■ **Listed entries**:
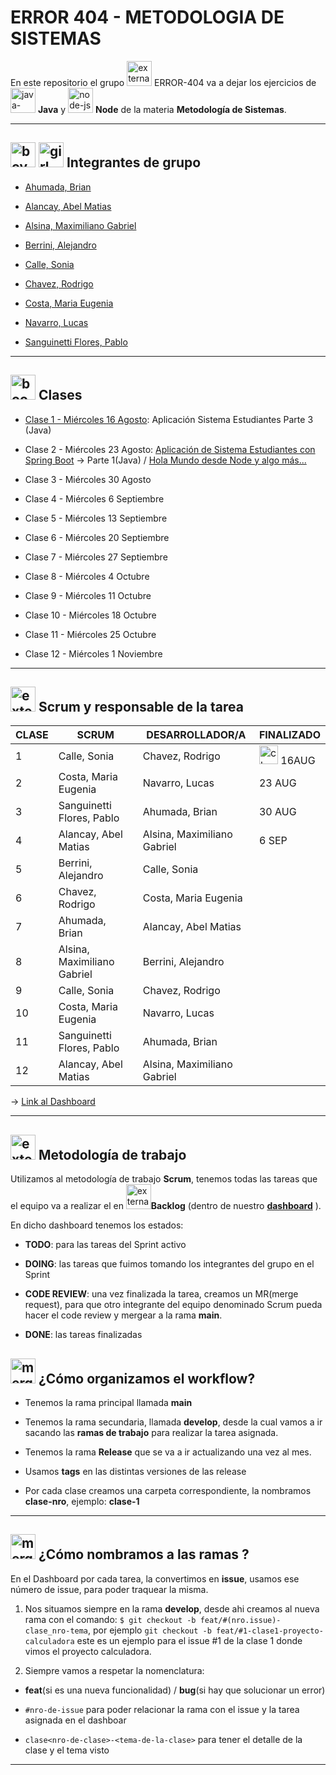 # ERROR 404 - METODOLOGIA DE SISTEMAS

En este repositorio el grupo <img width="40" height="40" src="https://img.icons8.com/external-flaticons-lineal-color-flat-icons/40/external-error-404-computer-science-flaticons-lineal-color-flat-icons.png" alt="external-error-404-computer-science-flaticons-lineal-color-flat-icons"/> ERROR-404 va a dejar los ejercicios de <img width="40" height="40" src="https://img.icons8.com/color/40/java-coffee-cup-logo--v1.png" alt="java-coffee-cup-logo--v1"/> **Java** y <img width="40" height="40" src="https://img.icons8.com/fluency/40/node-js.png" alt="node-js"/> **Node** de la materia **Metodología de Sistemas**.

---

## <img width="40" height="40" src="https://img.icons8.com/doodle/40/boy.png" alt="boy"/> <img width="40" height="40" src="https://img.icons8.com/doodle/40/girl.png" alt="girl"/> Integrantes de grupo

- [Ahumada, Brian](https://github.com/brianahumada)                        

- [Alancay, Abel Matias](https://github.com/matias9486)                

- [Alsina, Maximiliano Gabriel](https://github.com/MalsinaG)   

- [Berrini, Alejandro](https://github.com/AlejandroEB89)                 

- [Calle, Sonia](https://github.com/SoCalle) 

- [Chavez, Rodrigo](https://github.com/RodrigoChavez1986)                       

- [Costa, Maria Eugenia](https://github.com/eugenia1984)              

- [Navarro, Lucas](https://github.com/LucasNavarro01)                                            

- [Sanguinetti Flores, Pablo](https://github.com/Pablo1653)

---

## <img width="40" height="40" src="https://img.icons8.com/fluency/40/book.png" alt="book"/> Clases

- [Clase 1 - Miércoles 16 Agosto](https://github.com/CodeSystem2022/ERROR404-METODOLOGIA-DE-SISTEMAS/tree/main/Clase_01/SistemaEstudiantes): Aplicación Sistema Estudiantes Parte 3 (Java)
  
- Clase 2 -  Miércoles 23 Agosto: [Aplicación de Sistema Estudiantes con Spring Boot](https://github.com/CodeSystem2022/ERROR404-METODOLOGIA-DE-SISTEMAS/tree/main/Clase_02/estudiantes) -> Parte 1(Java) / [Hola Mundo desde Node y algo más...](https://github.com/CodeSystem2022/ERROR404-METODOLOGIA-DE-SISTEMAS/tree/main/NODE/01-Hola-Mundo)

- Clase 3 -  Miércoles 30 Agosto

- Clase 4 - Miércoles 6 Septiembre

- Clase 5 -  Miércoles 13 Septiembre

- Clase 6 -  Miércoles 20 Septiembre

- Clase 7 - Miércoles 27 Septiembre

- Clase 8 - Miércoles 4 Octubre 

- Clase 9 - Miércoles 11 Octubre 

- Clase 10 - Miércoles 18 Octubre 

- Clase 11 - Miércoles 25 Octubre 

- Clase 12 - Miércoles 1 Noviembre
  
---

## <img width="40" height="40" src="https://img.icons8.com/external-flaticons-lineal-color-flat-icons/40/external-scrum-ux-and-ui-icons-flaticons-lineal-color-flat-icons.png" alt="external-scrum-ux-and-ui-icons-flaticons-lineal-color-flat-icons"/> Scrum y responsable de la tarea

| CLASE | SCRUM | DESARROLLADOR/A | FINALIZADO |
| ----- | ------ | -------------- | ---------- |
| 1 | Calle, Sonia | Chavez, Rodrigo |  <img width="30" height="30" src="https://img.icons8.com/color/30/checked-checkbox.png" alt="checked-checkbox"/> 16AUG  |
| 2 | Costa, Maria Eugenia | Navarro, Lucas | 23 AUG  |
| 3 | Sanguinetti Flores, Pablo | Ahumada, Brian | 30 AUG |
| 4 | Alancay, Abel Matias | Alsina, Maximiliano Gabriel | 6 SEP |
| 5 | Berrini, Alejandro | Calle, Sonia | |
| 6 | Chavez, Rodrigo | Costa, Maria Eugenia | |
| 7 | Ahumada, Brian | Alancay, Abel Matias | |
| 8 | Alsina, Maximiliano Gabriel | Berrini, Alejandro | |
| 9 | Calle, Sonia | Chavez, Rodrigo | |
| 10 | Costa, Maria Eugenia | Navarro, Lucas | |
| 11 | Sanguinetti Flores, Pablo |  Ahumada, Brian | |
| 12 | Alancay, Abel Matias | Alsina, Maximiliano Gabriel | |

-> [Link al Dashboard](https://github.com/orgs/CodeSystem2022/projects/1161)

---

## <img width="40" height="40" src="https://img.icons8.com/external-flaticons-flat-flat-icons/40/external-scrum-agile-flaticons-flat-flat-icons-6.png" alt="external-scrum-agile-flaticons-flat-flat-icons-6"/> Metodología de trabajo

Utilizamos al metodología de trabajo **Scrum**, tenemos todas las tareas que el equipo va a realizar el en <img width="40" height="40" src="https://img.icons8.com/external-flaticons-flat-flat-icons/40/external-scrum-agile-flaticons-flat-flat-icons-7.png" alt="external-scrum-agile-flaticons-flat-flat-icons-7"/>**Backlog** (dentro de nuestro [**dashboard**](https://github.com/orgs/CodeSystem2022/projects/1161) ).

En dicho dashboard tenemos los estados: 

- **TODO**: para las tareas del Sprint activo

- **DOING**: las tareas que fuimos tomando los integrantes del grupo en el Sprint

- **CODE REVIEW**: una vez finalizada la tarea, creamos un MR(merge request), para que otro integrante del equipo denominado Scrum pueda hacer el code review y mergear a la rama **main**.

- **DONE**: las tareas finalizadas

## <img width="40" height="40" src="https://img.icons8.com/office/40/merge-git.png" alt="merge-git"/> ¿Cómo organizamos el workflow?

- Tenemos la rama principal llamada **main**

- Tenemos la rama secundaria, llamada **develop**, desde la cual vamos a ir sacando las **ramas de trabajo** para realizar la tarea asignada.

- Tenemos la rama **Release** que se va a ir actualizando una vez al mes.

- Usamos **tags** en las distintas versiones de las release

- Por cada clase creamos una carpeta correspondiente, la nombramos **clase-nro**, ejemplo: **clase-1**

---
 
## <img width="40" height="40" src="https://img.icons8.com/pulsar-color/40/merge-git.png" alt="merge-git"/> ¿Cómo nombramos a las ramas ?

En el Dashboard por cada tarea, la convertimos en **issue**, usamos ese número de issue, para poder traquear la misma.

1. Nos situamos siempre en la rama **develop**, desde ahi creamos al nueva rama con el comando: `$ git checkout -b feat/#(nro.issue)-clase_nro-tema`, por ejemplo `git checkout -b feat/#1-clase1-proyecto-calculadora` este es un ejemplo para el issue #1 de la clase 1 donde vimos el proyecto calculadora.

2. Siempre vamos a respetar la nomenclatura:

- **feat**(si es una nueva funcionalidad) / **bug**(si hay que solucionar un error)

- `#nro-de-issue` para poder relacionar la rama con el issue y la tarea asignada en el dashboar

- `clase<nro-de-clase>-<tema-de-la-clase>` para tener el detalle de la clase y el tema visto

---

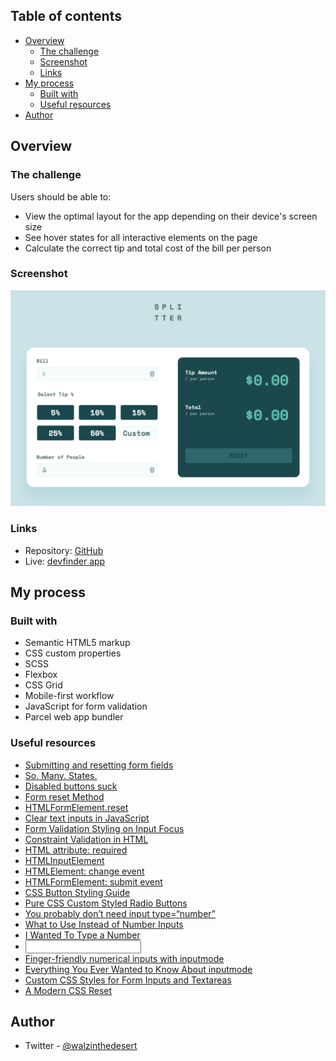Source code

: ## Table of contents

- [Overview](#overview)
  - [The challenge](#the-challenge)
  - [Screenshot](#screenshot)
  - [Links](#links)
- [My process](#my-process)
  - [Built with](#built-with)
  - [Useful resources](#useful-resources)
- [Author](#author)

## Overview

### The challenge

Users should be able to:

- View the optimal layout for the app depending on their device's screen size
- See hover states for all interactive elements on the page
- Calculate the correct tip and total cost of the bill per person

### Screenshot

![screenshot](./src/tip-calc-app-screenshot.png)

### Links

- Repository: [GitHub](https://github.com/dmitrymitenkoff/tip-calculator-app)
- Live: [devfinder app](https://tip-calculator-app-zeta.vercel.app/)

## My process

### Built with

- Semantic HTML5 markup
- CSS custom properties
- SCSS
- Flexbox
- CSS Grid
- Mobile-first workflow
- JavaScript for form validation
- Parcel web app bundler

### Useful resources

- [Submitting and resetting form fields](https://stackoverflow.com/questions/14589193/clearing-my-form-inputs-after-submission/47198786)
- [So. Many. States. ](https://css-tricks.com/so-many-states/)
- [Disabled buttons suck](https://axesslab.com/disabled-buttons-suck/)
- [Form reset Method](https://www.w3schools.com/jsref/met_form_reset.asp)
- [HTMLFormElement.reset](https://developer.mozilla.org/en-US/docs/Web/API/HTMLFormElement/reset)
- [Clear text inputs in JavaScript](https://stackoverflow.com/questions/39759681/clear-text-inputs-in-javascript)
- [Form Validation Styling on Input Focus](https://css-tricks.com/snippets/css/form-validation-styling-on-input-focus/)
- [Constraint Validation in HTML](https://css-tricks.com/form-validation-part-1-constraint-validation-html/)
- [HTML attribute: required](https://developer.mozilla.org/en-US/docs/Web/HTML/Attributes/required)
- [HTMLInputElement](https://developer.mozilla.org/en-US/docs/Web/API/HTMLInputElement)
- [HTMLElement: change event](https://developer.mozilla.org/en-US/docs/Web/API/HTMLElement/change_event)
- [HTMLFormElement: submit event](https://developer.mozilla.org/en-US/docs/Web/API/HTMLFormElement/submit_event#examples)
- [CSS Button Styling Guide](https://moderncss.dev/css-button-styling-guide/)
- [Pure CSS Custom Styled Radio Buttons](https://moderncss.dev/pure-css-custom-styled-radio-buttons/)
- [You probably don’t need input type=“number”](https://css-tricks.com/you-probably-dont-need-input-typenumber/)
- [What to Use Instead of Number Inputs](https://css-tricks.com/what-to-use-instead-of-number-inputs/)
- [I Wanted To Type a Number](https://www.filamentgroup.com/lab/type-number.html)
- [<input type="number">](https://developer.mozilla.org/en-US/docs/Web/HTML/Element/input/number)
- [Finger-friendly numerical inputs with inputmode](https://css-tricks.com/finger-friendly-numerical-inputs-with-inputmode/)
- [Everything You Ever Wanted to Know About inputmode](https://css-tricks.com/everything-you-ever-wanted-to-know-about-inputmode/)
- [Custom CSS Styles for Form Inputs and Textareas](https://moderncss.dev/custom-css-styles-for-form-inputs-and-textareas/)
- [A Modern CSS Reset](https://piccalil.li/blog/a-modern-css-reset/)

## Author

- Twitter - [@walzinthedesert](https://www.twitter.com/walzinthedesert)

■ **Exercise goal**: Look above for the line with "- **DOING**: las" and the line with "asignada en el dashboar", and reproduce exactly those two lines plus every line between, nothing more.

■ **Solution**:
- **DOING**: las tareas que fuimos tomando los integrantes del grupo en el Sprint

- **CODE REVIEW**: una vez finalizada la tarea, creamos un MR(merge request), para que otro integrante del equipo denominado Scrum pueda hacer el code review y mergear a la rama **main**.

- **DONE**: las tareas finalizadas

## <img width="40" height="40" src="https://img.icons8.com/office/40/merge-git.png" alt="merge-git"/> ¿Cómo organizamos el workflow?

- Tenemos la rama principal llamada **main**

- Tenemos la rama secundaria, llamada **develop**, desde la cual vamos a ir sacando las **ramas de trabajo** para realizar la tarea asignada.

- Tenemos la rama **Release** que se va a ir actualizando una vez al mes.

- Usamos **tags** en las distintas versiones de las release

- Por cada clase creamos una carpeta correspondiente, la nombramos **clase-nro**, ejemplo: **clase-1**

---
 
## <img width="40" height="40" src="https://img.icons8.com/pulsar-color/40/merge-git.png" alt="merge-git"/> ¿Cómo nombramos a las ramas ?

En el Dashboard por cada tarea, la convertimos en **issue**, usamos ese número de issue, para poder traquear la misma.

1. Nos situamos siempre en la rama **develop**, desde ahi creamos al nueva rama con el comando: `$ git checkout -b feat/#(nro.issue)-clase_nro-tema`, por ejemplo `git checkout -b feat/#1-clase1-proyecto-calculadora` este es un ejemplo para el issue #1 de la clase 1 donde vimos el proyecto calculadora.

2. Siempre vamos a respetar la nomenclatura:

- **feat**(si es una nueva funcionalidad) / **bug**(si hay que solucionar un error)

- `#nro-de-issue` para poder relacionar la rama con el issue y la tarea asignada en el dashboar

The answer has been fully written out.